Fatal assaults jumped from 20 in 2006 to 28 in 2007, while the total number increased from 142 to 160 -- a rise of 13 percent -- according to the study "Hate, Violence, and Death on Main Street USA."
Local laws that criminalize homelessness and a current fad for "bum bashing" videos "send a message to society that homeless people are not human [and] do not deserve respect," said Tulin Ozdeger, the civil rights director for the National Law Center on Homelessness and Poverty. The law center prepared the report along with the National Coalition for the Homeless.
Local laws that restrict public sleeping, sitting, storing property, or asking for money create an "environment of hostility" against homeless people and send the message that "attacks against them will not be taken seriously," she said.

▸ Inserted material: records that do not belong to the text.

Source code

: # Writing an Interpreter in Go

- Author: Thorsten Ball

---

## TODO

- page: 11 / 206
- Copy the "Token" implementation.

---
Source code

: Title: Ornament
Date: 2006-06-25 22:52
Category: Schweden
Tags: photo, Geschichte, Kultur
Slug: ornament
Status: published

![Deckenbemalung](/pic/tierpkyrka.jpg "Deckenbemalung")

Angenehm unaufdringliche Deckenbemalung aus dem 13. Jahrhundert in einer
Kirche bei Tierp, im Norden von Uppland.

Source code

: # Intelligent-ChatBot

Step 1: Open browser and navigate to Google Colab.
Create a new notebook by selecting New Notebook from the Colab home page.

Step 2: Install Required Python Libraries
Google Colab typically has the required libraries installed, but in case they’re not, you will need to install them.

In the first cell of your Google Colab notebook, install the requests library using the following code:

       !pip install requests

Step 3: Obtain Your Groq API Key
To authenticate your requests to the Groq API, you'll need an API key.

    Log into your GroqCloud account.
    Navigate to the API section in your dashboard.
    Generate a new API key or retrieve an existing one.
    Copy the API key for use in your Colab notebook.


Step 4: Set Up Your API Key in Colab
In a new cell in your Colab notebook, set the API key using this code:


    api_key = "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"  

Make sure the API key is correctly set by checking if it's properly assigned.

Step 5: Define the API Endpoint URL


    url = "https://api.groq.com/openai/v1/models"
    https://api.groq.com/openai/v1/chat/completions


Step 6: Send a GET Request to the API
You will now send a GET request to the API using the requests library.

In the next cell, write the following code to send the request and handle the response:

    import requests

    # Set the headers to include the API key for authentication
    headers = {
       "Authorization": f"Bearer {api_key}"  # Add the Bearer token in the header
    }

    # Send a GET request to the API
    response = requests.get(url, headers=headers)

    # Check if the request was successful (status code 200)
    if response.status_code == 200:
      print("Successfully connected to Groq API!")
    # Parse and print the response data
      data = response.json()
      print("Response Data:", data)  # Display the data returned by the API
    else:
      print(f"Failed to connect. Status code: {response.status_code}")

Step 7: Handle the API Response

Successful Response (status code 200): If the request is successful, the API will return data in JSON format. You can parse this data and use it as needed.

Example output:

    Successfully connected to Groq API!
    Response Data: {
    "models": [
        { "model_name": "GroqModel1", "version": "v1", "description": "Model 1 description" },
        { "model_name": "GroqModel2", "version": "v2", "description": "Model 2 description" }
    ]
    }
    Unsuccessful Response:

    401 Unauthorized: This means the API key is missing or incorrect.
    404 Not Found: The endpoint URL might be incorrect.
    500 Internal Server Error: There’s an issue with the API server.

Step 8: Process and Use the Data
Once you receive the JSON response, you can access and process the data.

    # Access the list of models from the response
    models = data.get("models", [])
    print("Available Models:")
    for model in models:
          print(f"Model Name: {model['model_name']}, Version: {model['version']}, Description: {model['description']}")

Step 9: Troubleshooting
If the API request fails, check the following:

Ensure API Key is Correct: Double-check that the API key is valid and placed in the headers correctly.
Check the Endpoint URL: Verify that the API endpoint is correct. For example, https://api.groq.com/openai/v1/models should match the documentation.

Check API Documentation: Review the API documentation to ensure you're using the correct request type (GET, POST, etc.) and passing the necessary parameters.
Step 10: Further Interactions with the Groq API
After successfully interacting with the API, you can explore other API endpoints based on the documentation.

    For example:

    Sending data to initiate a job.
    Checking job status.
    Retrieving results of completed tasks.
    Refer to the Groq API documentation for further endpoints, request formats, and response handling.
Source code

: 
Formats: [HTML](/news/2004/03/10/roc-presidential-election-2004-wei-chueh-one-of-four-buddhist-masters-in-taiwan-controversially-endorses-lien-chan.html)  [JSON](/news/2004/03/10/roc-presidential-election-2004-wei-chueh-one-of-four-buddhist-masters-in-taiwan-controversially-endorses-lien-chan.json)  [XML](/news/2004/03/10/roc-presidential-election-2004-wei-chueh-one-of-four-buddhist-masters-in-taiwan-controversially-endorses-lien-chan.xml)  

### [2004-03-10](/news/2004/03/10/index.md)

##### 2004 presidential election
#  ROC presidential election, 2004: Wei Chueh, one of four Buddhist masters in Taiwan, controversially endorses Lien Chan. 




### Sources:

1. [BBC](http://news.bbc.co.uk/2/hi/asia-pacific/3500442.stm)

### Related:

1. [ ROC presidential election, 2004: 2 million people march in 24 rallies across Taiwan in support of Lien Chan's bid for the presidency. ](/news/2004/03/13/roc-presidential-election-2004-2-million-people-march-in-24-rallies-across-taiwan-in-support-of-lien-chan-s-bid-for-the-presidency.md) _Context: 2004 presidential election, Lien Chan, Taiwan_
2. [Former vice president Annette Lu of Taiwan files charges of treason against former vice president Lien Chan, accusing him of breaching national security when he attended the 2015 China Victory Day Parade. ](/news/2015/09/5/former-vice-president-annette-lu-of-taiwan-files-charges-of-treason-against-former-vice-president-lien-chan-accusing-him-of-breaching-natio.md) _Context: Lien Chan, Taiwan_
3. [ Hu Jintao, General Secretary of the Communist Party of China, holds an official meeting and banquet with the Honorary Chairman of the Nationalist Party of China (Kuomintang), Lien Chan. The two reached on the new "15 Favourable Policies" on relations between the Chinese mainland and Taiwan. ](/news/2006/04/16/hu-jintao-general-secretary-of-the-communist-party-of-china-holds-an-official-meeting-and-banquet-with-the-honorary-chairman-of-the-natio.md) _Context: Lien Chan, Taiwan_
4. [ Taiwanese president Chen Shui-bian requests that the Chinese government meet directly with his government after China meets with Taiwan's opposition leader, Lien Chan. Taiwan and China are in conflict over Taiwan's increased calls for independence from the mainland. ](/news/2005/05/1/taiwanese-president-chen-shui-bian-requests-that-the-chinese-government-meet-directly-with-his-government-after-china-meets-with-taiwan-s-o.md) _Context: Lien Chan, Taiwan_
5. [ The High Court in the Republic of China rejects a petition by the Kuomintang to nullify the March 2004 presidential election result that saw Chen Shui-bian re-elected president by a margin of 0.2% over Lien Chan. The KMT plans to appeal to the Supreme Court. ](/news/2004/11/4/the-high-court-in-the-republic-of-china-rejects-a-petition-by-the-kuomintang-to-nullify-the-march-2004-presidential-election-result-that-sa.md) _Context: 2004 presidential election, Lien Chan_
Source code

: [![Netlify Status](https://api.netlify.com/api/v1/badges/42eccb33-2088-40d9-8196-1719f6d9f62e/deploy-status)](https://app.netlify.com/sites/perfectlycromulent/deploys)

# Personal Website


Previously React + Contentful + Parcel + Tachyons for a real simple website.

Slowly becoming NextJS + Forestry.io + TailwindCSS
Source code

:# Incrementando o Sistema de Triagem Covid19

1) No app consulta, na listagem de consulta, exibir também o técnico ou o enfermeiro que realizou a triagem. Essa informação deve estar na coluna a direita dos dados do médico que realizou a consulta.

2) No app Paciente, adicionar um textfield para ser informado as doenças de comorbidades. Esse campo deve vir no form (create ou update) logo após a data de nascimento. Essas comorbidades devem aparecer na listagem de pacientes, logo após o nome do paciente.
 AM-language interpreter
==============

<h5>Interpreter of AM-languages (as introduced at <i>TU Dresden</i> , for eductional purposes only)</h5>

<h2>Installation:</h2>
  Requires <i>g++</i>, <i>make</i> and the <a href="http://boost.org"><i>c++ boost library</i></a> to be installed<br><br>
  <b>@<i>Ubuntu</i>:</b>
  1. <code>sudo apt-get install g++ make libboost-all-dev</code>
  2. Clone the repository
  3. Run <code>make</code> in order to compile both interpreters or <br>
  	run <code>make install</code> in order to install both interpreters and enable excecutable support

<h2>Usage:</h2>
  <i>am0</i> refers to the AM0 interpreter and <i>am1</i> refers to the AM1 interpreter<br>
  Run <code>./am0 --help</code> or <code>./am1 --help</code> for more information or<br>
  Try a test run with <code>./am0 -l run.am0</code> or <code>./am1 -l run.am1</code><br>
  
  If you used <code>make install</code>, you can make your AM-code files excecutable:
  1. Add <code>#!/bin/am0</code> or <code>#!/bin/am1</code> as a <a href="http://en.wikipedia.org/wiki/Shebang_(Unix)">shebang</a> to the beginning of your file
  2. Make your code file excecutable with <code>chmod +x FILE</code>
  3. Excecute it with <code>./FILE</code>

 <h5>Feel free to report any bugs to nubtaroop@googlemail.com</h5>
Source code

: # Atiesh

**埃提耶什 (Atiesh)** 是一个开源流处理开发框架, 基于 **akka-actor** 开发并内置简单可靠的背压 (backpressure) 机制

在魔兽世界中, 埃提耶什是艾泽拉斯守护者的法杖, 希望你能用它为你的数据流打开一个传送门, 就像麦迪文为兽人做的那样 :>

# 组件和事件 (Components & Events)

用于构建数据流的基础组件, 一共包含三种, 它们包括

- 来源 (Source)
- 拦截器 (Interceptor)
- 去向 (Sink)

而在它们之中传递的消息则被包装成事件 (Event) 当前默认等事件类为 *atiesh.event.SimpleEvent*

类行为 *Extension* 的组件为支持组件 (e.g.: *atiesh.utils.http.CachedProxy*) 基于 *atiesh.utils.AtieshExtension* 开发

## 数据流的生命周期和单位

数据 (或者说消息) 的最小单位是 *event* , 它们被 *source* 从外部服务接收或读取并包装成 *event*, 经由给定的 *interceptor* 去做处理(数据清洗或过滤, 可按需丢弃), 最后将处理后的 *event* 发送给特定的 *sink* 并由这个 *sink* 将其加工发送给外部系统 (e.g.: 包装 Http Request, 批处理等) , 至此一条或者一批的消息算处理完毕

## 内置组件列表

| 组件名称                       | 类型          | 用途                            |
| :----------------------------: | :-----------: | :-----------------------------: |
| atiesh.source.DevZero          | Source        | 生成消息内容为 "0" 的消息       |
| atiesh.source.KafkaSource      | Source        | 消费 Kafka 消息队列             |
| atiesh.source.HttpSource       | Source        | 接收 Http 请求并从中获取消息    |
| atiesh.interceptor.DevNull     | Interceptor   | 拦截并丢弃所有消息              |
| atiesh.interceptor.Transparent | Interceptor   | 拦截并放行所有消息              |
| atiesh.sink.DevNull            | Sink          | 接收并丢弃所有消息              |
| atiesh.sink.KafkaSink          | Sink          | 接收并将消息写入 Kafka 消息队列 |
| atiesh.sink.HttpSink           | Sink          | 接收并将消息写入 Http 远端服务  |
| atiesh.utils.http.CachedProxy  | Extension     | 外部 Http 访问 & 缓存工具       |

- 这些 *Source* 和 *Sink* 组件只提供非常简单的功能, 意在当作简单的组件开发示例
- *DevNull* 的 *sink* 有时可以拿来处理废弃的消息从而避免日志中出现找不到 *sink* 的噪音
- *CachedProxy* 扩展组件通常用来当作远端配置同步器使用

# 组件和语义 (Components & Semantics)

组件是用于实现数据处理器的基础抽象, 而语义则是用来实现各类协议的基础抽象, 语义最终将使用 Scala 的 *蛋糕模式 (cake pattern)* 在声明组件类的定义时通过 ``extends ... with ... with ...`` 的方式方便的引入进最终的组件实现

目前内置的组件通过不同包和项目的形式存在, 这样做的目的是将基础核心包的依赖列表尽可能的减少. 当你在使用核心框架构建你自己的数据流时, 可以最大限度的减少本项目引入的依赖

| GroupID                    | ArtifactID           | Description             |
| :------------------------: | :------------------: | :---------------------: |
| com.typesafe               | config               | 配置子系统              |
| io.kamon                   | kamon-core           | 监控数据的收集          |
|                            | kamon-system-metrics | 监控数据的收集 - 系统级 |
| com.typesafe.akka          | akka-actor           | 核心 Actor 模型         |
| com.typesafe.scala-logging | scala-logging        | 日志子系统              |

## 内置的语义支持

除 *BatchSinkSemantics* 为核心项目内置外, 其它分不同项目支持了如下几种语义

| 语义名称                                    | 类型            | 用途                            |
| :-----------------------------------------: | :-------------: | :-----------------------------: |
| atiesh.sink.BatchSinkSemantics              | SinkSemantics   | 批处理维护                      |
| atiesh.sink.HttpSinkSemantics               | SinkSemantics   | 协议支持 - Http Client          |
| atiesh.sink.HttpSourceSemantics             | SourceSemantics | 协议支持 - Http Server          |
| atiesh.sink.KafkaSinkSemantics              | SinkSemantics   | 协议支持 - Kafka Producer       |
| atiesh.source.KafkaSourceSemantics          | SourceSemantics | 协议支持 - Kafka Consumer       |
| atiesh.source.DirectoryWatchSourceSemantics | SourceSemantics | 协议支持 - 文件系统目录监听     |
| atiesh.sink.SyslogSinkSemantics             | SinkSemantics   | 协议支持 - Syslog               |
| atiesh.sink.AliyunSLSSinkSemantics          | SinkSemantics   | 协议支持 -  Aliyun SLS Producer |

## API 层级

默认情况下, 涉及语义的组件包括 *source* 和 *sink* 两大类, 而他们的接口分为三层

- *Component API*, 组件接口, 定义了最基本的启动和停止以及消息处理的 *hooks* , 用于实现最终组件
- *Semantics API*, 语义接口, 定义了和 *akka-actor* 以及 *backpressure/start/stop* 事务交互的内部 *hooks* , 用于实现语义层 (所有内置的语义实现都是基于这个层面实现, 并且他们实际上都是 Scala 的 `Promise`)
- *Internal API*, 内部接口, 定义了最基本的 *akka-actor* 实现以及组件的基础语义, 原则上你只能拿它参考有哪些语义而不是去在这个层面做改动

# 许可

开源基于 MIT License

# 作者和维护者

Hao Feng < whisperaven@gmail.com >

Another factor in the continued prevalence of violence against homeless people is "bum bashing" videos, according to the study. Over 6.8 million copies of such videos have been sold, and such videos are popular on YouTube, Ozdeger said.
After Florida, the states with the largest numbers of incidents were California (22), Nevada (14) and Ohio (13).
Ozdeger cautioned that the figures may well be low. The report draws its data primarily from media reports, since victims often don't report the attacks to law-enforcement authorities, she said.
David Pirtle, who said he was the victim of several violations when he was homeless, confirmed that point. Pirtle, who now lives in Washington, D.C., said in a July 14 interview that he did not report the attacks to the police. The worst assault was in New York City in 2004, he said. A "couple of guys" beat him with an aluminum bat or wide pipe. His assailants were "nicely dressed," and appeared to be college-age, he said.
Of the people accused and convicted of violence against the homeless in 2007, 86 percent were 25 and under, the report said.
Pirtle said he had "never been attacked by anyone other than young kids who are intoxicated and bored."
The study asserts that offenses against the homeless should be tallied as hate crimes. There were 187 fatal attacks on homeless individuals from 1999 through 2006, according to the report. For that same period, FBI statistics show 85 homicides classified as hate crimes, the report said.